_Problem details_:
Leave out every line before the one that contains "UI-Screens & Karten-Assets: *assets/*". Please restate that line and the rest of the data word for word, through the end.
*** Opening Records shown ***
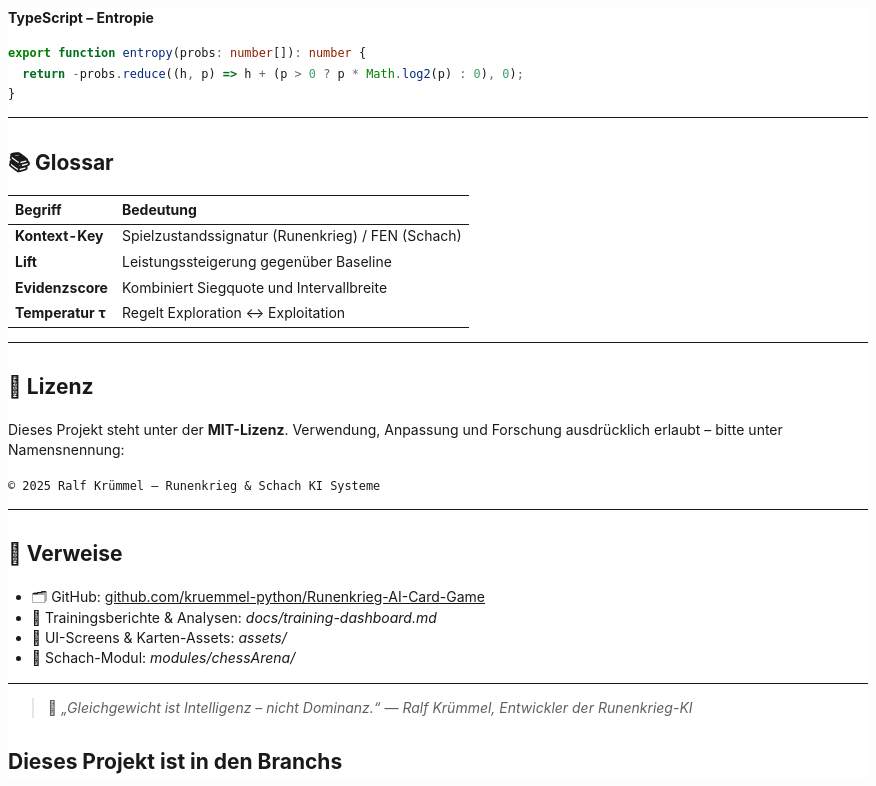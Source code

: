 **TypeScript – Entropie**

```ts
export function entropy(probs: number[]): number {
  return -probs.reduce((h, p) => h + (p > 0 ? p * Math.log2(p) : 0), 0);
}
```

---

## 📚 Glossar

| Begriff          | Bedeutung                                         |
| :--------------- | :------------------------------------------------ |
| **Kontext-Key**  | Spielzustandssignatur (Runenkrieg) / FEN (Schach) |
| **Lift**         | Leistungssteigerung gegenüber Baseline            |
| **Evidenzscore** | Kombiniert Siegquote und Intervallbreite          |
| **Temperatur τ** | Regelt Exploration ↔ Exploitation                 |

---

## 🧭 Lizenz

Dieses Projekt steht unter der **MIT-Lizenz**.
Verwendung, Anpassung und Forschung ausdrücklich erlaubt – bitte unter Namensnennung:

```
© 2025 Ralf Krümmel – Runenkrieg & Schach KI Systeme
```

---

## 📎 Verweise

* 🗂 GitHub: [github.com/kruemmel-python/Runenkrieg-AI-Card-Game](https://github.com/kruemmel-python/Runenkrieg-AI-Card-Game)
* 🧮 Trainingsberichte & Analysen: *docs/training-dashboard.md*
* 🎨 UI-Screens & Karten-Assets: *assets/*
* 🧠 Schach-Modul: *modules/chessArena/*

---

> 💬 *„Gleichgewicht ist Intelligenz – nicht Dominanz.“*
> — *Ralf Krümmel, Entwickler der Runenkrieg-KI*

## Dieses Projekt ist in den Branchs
*** Closing Records shown ***
_Expected answer_:
* 🎨 UI-Screens & Karten-Assets: *assets/*
* 🧠 Schach-Modul: *modules/chessArena/*

---

> 💬 *„Gleichgewicht ist Intelligenz – nicht Dominanz.“*
> — *Ralf Krümmel, Entwickler der Runenkrieg-KI*

## Dieses Projekt ist in den Branchs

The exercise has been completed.